India | Updated Dec 19, 2008 at 04:05am IST

India locates JeM chief's hiding place in Pak

New Delhi: Maulana Masood Azhar, who is the founder and chief of terrorist organisation Jaish-e- Mohammad (JeM) and one of the most wanted terrorists by India, is proving to be a big headache for Pakistan.

Pakistan has been flip-flopping on Maulana Masood Azhar’s presence in the country.

Now CNN IBN has learnt that Indian intelligence agencies have zeroed in on his exact movements.

Indian authorities have also been searching for another criminal, Dawood Ibrahim, since the deadly serial bomb blasts in Mumbai in 1993.

The search soon zeroed in on Karachi and since then, Pakistan has always denied the presence of Dawood, another of India's most wanted, in the country despite concrete evidence.

Similarly Pakistan is speaking in two voices on Masood Azhar, whom India released to rescue passengers and crew of hijacked Indian Airlines IC-814 flight in 1999 at Kandhahar.

The Taliban promptly sent Azhar back home in Pakistan where he formed JeM within two months.

Within a year of its formation, JeM launched a series of attacks inside India.

The first was attack by JeM on October 1, 2001 was on the Jammu and Kashmir Assembly, which left 40 people dead.

But the JeM's most audacious attack was on Parliament on December 13, 2001 which brought India and Pakistan to the brink of a war.

All the attacks were planned from his palatial house and the Madrassa Madina in Model Town in Bahawalpur in Pakistan.

Just after the Mumbai terror attacks in November 2008, India gave pin-point location of Azhar.

But after the US pressure, Indian intelligence sources say that ISI shifted him to Pakistan occupied Kashmir and sheltered him in an army cantonment guest house.

After that the Pakistan's Defence Minister Chaudhry Mukhtar Ahmed told CNN-IBN that they have arrested Azhar.

"About Masood Azhar, I don't think we had decided yesterday to pick him up but our President is determined that we remove all irritants and as a small irritant he has been picked up," Ahmed had said on December 9.

But early this week, Pakistan has once agains shifted Azhar to another safe house in Rawalpindi.
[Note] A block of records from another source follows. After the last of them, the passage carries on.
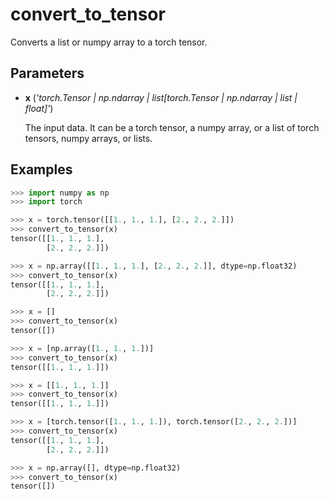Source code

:# convert_to_tensor

Converts a list or numpy array to a torch tensor.



## Parameters

- **x** (*'torch.Tensor | np.ndarray | list[torch.Tensor | np.ndarray | list | float]'*)

    The input data. It can be a torch tensor, a numpy array, or a list of torch tensors, numpy arrays, or lists.



## Examples

```python
>>> import numpy as np
>>> import torch

>>> x = torch.tensor([[1., 1., 1.], [2., 2., 2.]])
>>> convert_to_tensor(x)
tensor([[1., 1., 1.],
        [2., 2., 2.]])

>>> x = np.array([[1., 1., 1.], [2., 2., 2.]], dtype=np.float32)
>>> convert_to_tensor(x)
tensor([[1., 1., 1.],
        [2., 2., 2.]])

>>> x = []
>>> convert_to_tensor(x)
tensor([])

>>> x = [np.array([1., 1., 1.])]
>>> convert_to_tensor(x)
tensor([[1., 1., 1.]])

>>> x = [[1., 1., 1.]]
>>> convert_to_tensor(x)
tensor([[1., 1., 1.]])

>>> x = [torch.tensor([1., 1., 1.]), torch.tensor([2., 2., 2.])]
>>> convert_to_tensor(x)
tensor([[1., 1., 1.],
        [2., 2., 2.]])

>>> x = np.array([], dtype=np.float32)
>>> convert_to_tensor(x)
tensor([])
```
"Masood Azhar's organisation Jaish-e-Mohammad was banned in 1992 and we are also looking for him. We do not know where he is. He is not under house arrest," Pakistan's High Commissioner in India Shahid Malik said.

When asked if reports that Masood Azhar has been house arrested in Bahawalpur are wrong, Malik said, "Yes. As far as I know it is wrong because we are looking for him. He is not in Pakistan."

Earlier this year, to escape sanctions, Masood Azhar changed the name of Jaish-e-Mohammad to Khudam-ul-Islam, which is now headed by his younger brother Mufti Abdul Rauf, who recently held a public meeting to launch a book authored by Masood Azhar.